### Your task:
Among the lines of the records, count those containing the word "cslentryspacingunit", then give the number alone.

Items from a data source
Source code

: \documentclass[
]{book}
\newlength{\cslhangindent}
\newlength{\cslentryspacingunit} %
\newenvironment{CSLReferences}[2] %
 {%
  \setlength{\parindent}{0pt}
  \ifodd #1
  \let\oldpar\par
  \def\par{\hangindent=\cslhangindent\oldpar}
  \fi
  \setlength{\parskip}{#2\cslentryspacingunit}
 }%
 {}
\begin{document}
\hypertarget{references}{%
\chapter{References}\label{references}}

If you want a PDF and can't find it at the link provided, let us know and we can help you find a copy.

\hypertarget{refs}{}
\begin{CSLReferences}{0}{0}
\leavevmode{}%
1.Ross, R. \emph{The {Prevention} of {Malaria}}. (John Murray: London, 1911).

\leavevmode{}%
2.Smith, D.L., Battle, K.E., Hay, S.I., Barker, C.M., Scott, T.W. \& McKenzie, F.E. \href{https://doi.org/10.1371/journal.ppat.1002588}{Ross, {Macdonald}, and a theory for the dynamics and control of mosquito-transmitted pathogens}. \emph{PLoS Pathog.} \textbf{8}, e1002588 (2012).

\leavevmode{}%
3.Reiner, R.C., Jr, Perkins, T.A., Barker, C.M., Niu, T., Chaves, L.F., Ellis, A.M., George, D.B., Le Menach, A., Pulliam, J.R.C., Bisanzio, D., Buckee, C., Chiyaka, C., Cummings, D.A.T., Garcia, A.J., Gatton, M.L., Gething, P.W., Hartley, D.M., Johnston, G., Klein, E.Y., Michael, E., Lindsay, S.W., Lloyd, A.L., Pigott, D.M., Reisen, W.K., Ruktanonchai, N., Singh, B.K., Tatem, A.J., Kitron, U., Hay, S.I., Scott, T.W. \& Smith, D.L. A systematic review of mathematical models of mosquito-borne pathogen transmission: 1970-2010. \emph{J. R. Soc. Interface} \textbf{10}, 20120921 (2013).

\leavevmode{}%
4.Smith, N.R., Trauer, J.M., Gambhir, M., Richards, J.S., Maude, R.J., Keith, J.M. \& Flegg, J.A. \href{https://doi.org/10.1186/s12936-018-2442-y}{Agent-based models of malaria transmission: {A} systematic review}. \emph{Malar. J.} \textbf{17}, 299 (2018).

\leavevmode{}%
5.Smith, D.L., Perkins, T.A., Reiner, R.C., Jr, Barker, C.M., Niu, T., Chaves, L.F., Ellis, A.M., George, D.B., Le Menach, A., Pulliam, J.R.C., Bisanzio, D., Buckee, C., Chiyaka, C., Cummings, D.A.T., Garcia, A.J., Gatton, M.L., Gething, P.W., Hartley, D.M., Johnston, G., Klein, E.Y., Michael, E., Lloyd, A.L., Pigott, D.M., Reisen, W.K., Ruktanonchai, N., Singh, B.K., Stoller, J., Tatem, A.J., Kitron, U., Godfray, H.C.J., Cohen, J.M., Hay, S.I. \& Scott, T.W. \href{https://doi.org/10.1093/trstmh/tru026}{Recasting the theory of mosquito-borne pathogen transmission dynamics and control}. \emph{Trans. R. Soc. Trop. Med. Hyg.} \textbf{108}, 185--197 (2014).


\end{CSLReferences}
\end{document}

### Exercise output:
2